Pear ‘Roast’

Back after the holidays, here is another recipe from the Dorotheenkloster MS, a complicated kind of roast pastry.

27 A strange kind of roast

Take roasted pears, raw sour crabapples, and boiled streaky (underwachsen) pork, pepper, saffron, and anise. Fry all of it and soften it with raw eggs, and distribute the seasoned filling (condiment) equally all over it (the unmentioned sheet of dough). Roll up the sheet and coat it in egg batter, fry it in fat until it is hard, pass a skewer through it, roast it, and drizzle it with egg and with fat. When it foams, it is cooked fully. Then serve it. You can lard it like a venison roast of roe deer. You can warm it by the fire. This is called a pear roast.

This recipe is strange, but not very. The Middle High German word fremd covered both the senses of “weird” and “not from here”, so it is not entirely clear which one is meant, but recipes for similar dishes are not uncommon. This one is treated with rather unnecessary elaboration, though.
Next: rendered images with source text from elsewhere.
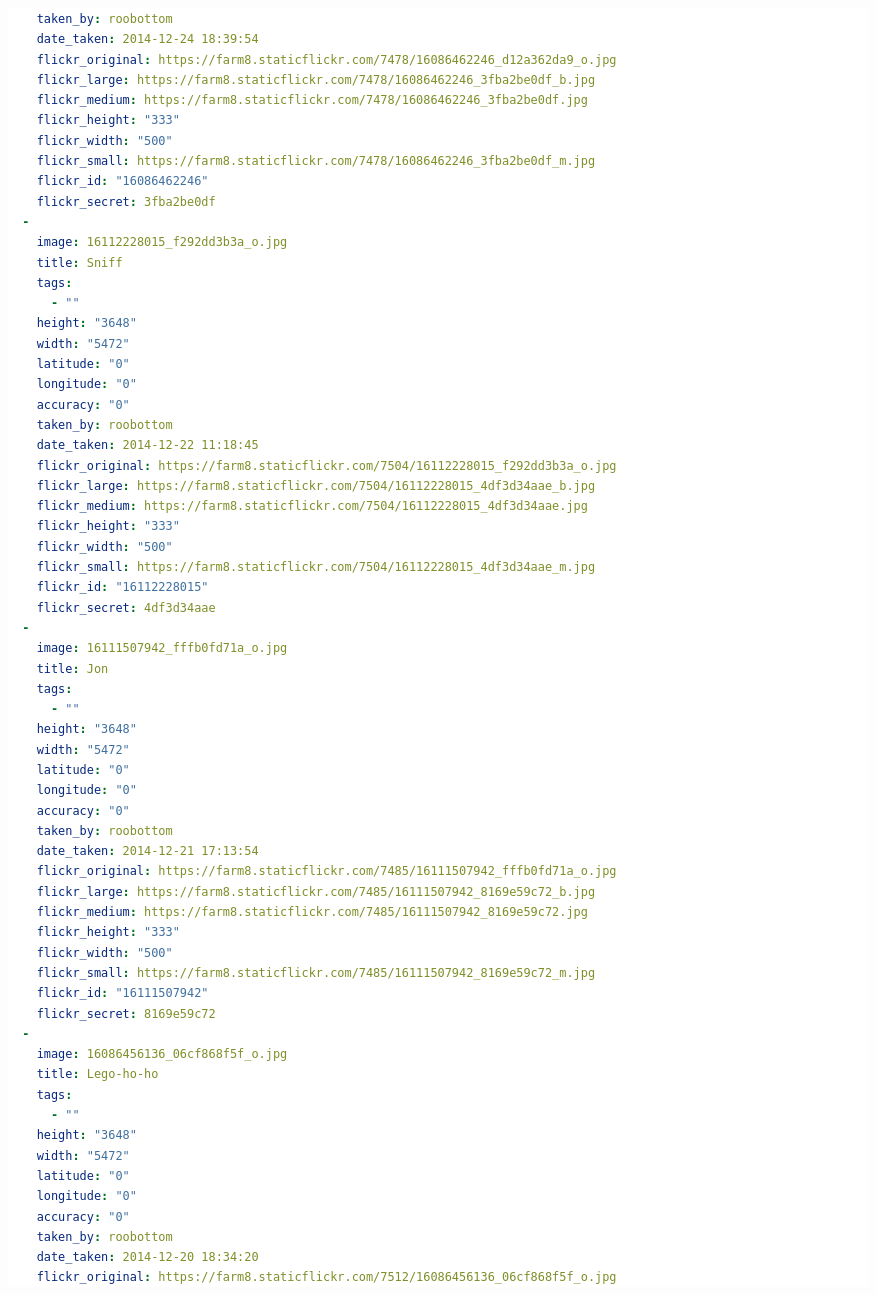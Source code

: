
 ```yaml
    taken_by: roobottom
    date_taken: 2014-12-24 18:39:54
    flickr_original: https://farm8.staticflickr.com/7478/16086462246_d12a362da9_o.jpg
    flickr_large: https://farm8.staticflickr.com/7478/16086462246_3fba2be0df_b.jpg
    flickr_medium: https://farm8.staticflickr.com/7478/16086462246_3fba2be0df.jpg
    flickr_height: "333"
    flickr_width: "500"
    flickr_small: https://farm8.staticflickr.com/7478/16086462246_3fba2be0df_m.jpg
    flickr_id: "16086462246"
    flickr_secret: 3fba2be0df
  - 
    image: 16112228015_f292dd3b3a_o.jpg
    title: Sniff
    tags:
      - ""
    height: "3648"
    width: "5472"
    latitude: "0"
    longitude: "0"
    accuracy: "0"
    taken_by: roobottom
    date_taken: 2014-12-22 11:18:45
    flickr_original: https://farm8.staticflickr.com/7504/16112228015_f292dd3b3a_o.jpg
    flickr_large: https://farm8.staticflickr.com/7504/16112228015_4df3d34aae_b.jpg
    flickr_medium: https://farm8.staticflickr.com/7504/16112228015_4df3d34aae.jpg
    flickr_height: "333"
    flickr_width: "500"
    flickr_small: https://farm8.staticflickr.com/7504/16112228015_4df3d34aae_m.jpg
    flickr_id: "16112228015"
    flickr_secret: 4df3d34aae
  - 
    image: 16111507942_fffb0fd71a_o.jpg
    title: Jon
    tags:
      - ""
    height: "3648"
    width: "5472"
    latitude: "0"
    longitude: "0"
    accuracy: "0"
    taken_by: roobottom
    date_taken: 2014-12-21 17:13:54
    flickr_original: https://farm8.staticflickr.com/7485/16111507942_fffb0fd71a_o.jpg
    flickr_large: https://farm8.staticflickr.com/7485/16111507942_8169e59c72_b.jpg
    flickr_medium: https://farm8.staticflickr.com/7485/16111507942_8169e59c72.jpg
    flickr_height: "333"
    flickr_width: "500"
    flickr_small: https://farm8.staticflickr.com/7485/16111507942_8169e59c72_m.jpg
    flickr_id: "16111507942"
    flickr_secret: 8169e59c72
  - 
    image: 16086456136_06cf868f5f_o.jpg
    title: Lego-ho-ho
    tags:
      - ""
    height: "3648"
    width: "5472"
    latitude: "0"
    longitude: "0"
    accuracy: "0"
    taken_by: roobottom
    date_taken: 2014-12-20 18:34:20
    flickr_original: https://farm8.staticflickr.com/7512/16086456136_06cf868f5f_o.jpg
```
Basically, a mixture of roasted pears, raw sour apples, and boiled pork is reduced to a spicy paste, bound with egg, and spread on sheets, probably of dough. It is not clear what these are – the word used is ambiguous and can refer to all kinds of flat things, from the leaves of plants to sheets of paper. Here, it most likely means a pancake, though it could possibly be simply fried egg or, for that matter, just pasta dough. Its existence is taken for granted as the recipe simply launches into instructions what to do with the filling – a twist that threw off the editor Aichholzer who interprets the word condiment as a sauce here. That is highly unlikely. Next, the dough sheet is rolled up, coated in batter, fried, skewered, and roasted until the interior is fully cooked. The coating with an egg wash and the optional addition of lardons did nothing for consistency or flavour, but emphasised the role of this dish as a roast, the centrepiece of a meal. It actually sounds like it could be quite attractive, despite the many cooking steps ensuring no vitamin survived the process.

The Dorotheenkloster MS is a collection of 268 recipes that is currently held at the Austrian national library as Cod. 2897. It is bound together with other practical texts including a dietetic treatise by Albertus Magnus. The codex was rebound improperly in the 19th century which means the original order of pages is not certain, but the scripts used suggest that part of it dates to the late 14th century, the remainder to the early 15th century.

The Augustine Canons established the monastery of St Dorothea, the Dorotheenkloster, in Vienna in 1414 and we know the codex was held there until its dissolution in 1786, when it passed to the imperial library. Since part of the book appears to be older than 1414, it was probably purchased or brought there by a brother from elsewhere, not created in the monastery.

The text was edited and translated into modern German by Doris Aichholzer in „wildu machen ayn guet essen…“Drei mittelhochdeutsche Kochbücher: Erstedition Übersetzung, Kommentar, Peter Lang Verlag, Berne et al. 1999 on pp. 245-379.